Transcribe the records below exactly, from their first line through the line containing "compile time, there". Omit every line after it.

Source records
▽
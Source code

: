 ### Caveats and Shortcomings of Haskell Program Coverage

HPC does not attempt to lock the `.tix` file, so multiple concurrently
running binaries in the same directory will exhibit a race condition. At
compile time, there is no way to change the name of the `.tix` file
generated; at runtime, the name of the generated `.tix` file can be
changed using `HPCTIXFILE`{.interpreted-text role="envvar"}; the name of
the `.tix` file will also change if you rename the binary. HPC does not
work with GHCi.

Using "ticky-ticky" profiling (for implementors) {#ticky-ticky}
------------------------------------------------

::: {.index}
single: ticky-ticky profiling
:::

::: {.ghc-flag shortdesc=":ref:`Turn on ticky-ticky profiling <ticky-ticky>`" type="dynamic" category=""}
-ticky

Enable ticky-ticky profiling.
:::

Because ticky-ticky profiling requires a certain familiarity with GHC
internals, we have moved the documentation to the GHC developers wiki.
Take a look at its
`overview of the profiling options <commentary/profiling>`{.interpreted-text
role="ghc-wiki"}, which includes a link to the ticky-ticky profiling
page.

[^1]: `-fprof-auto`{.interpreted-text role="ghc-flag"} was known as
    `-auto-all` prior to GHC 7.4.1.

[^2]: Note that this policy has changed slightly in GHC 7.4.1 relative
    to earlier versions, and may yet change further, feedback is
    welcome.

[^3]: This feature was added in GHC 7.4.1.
△
▶ [WRITTEN ANSWER]
Source code

: ### Caveats and Shortcomings of Haskell Program Coverage

HPC does not attempt to lock the `.tix` file, so multiple concurrently
running binaries in the same directory will exhibit a race condition. At
compile time, there is no way to change the name of the `.tix` file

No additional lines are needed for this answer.